- YOUR ASSIGNMENT: Go through the material below and please tally the lines that hold the word "Profile"; the number alone is the answer.

___ DATA SECTION ___

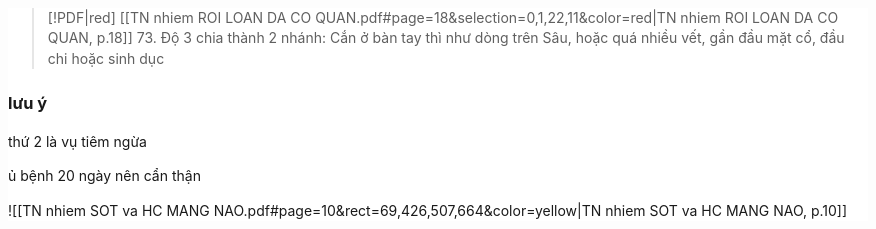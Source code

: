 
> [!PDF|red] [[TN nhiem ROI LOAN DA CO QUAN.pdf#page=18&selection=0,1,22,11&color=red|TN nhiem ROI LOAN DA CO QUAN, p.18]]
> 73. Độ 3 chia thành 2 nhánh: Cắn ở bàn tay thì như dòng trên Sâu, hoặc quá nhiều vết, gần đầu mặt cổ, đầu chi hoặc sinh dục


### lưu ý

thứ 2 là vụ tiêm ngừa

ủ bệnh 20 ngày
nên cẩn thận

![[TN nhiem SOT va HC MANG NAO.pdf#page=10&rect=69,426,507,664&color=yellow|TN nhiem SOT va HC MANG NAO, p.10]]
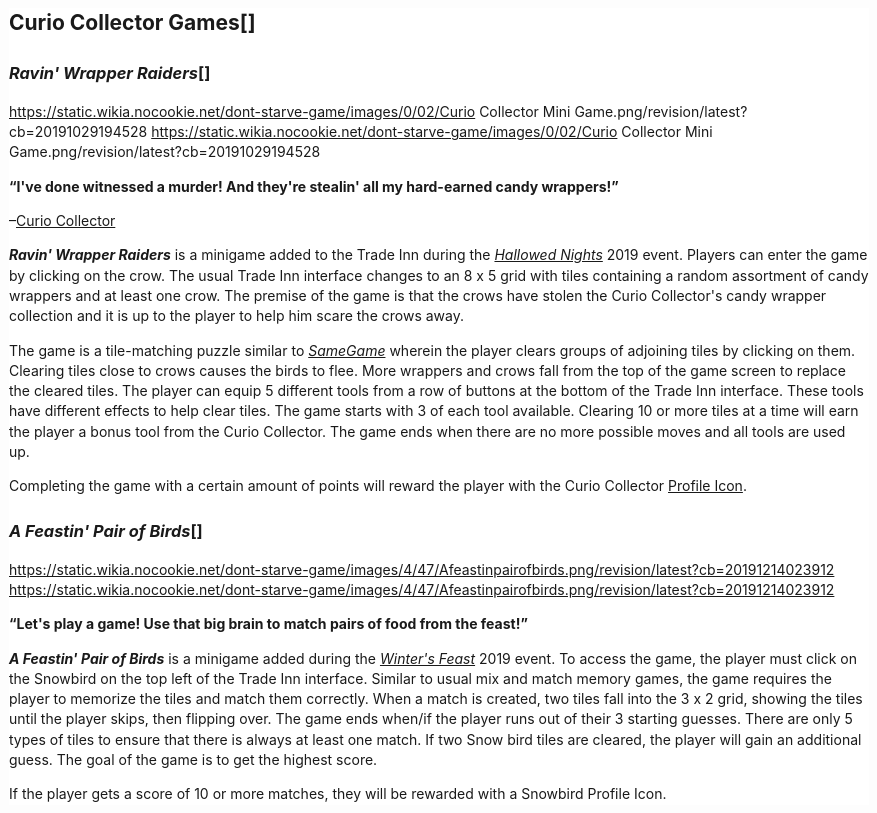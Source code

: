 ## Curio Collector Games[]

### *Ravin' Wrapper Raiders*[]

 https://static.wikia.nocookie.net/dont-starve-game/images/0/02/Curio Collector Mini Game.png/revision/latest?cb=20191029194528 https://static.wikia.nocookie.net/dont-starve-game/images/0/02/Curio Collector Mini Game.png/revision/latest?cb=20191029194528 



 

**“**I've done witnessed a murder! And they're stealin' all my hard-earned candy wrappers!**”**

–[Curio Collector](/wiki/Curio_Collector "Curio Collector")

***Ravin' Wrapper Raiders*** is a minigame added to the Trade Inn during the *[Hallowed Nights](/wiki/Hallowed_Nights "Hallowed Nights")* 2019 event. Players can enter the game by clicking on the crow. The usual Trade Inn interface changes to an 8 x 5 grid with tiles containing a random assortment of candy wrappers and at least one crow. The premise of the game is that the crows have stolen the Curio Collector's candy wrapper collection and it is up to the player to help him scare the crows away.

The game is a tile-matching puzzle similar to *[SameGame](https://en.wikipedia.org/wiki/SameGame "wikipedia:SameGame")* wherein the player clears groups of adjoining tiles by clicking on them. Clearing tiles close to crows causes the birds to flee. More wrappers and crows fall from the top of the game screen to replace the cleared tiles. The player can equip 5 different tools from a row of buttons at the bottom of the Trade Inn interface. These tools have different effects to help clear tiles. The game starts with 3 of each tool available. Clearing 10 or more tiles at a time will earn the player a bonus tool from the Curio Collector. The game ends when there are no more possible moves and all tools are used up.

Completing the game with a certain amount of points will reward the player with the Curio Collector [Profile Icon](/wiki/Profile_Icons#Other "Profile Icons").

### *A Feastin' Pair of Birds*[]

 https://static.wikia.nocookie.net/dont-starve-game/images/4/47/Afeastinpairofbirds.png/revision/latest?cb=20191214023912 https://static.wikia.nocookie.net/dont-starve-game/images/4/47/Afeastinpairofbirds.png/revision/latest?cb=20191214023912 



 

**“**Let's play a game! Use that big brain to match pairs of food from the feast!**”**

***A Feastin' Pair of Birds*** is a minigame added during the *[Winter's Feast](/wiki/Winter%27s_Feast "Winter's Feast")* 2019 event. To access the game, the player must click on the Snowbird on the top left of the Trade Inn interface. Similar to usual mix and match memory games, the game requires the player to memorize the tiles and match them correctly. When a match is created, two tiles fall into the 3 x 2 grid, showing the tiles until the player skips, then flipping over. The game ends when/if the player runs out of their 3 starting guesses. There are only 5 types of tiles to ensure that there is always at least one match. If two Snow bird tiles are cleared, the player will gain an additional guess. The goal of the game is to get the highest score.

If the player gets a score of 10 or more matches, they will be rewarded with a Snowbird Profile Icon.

___

- SOLUTION FOR THIS TASK: 2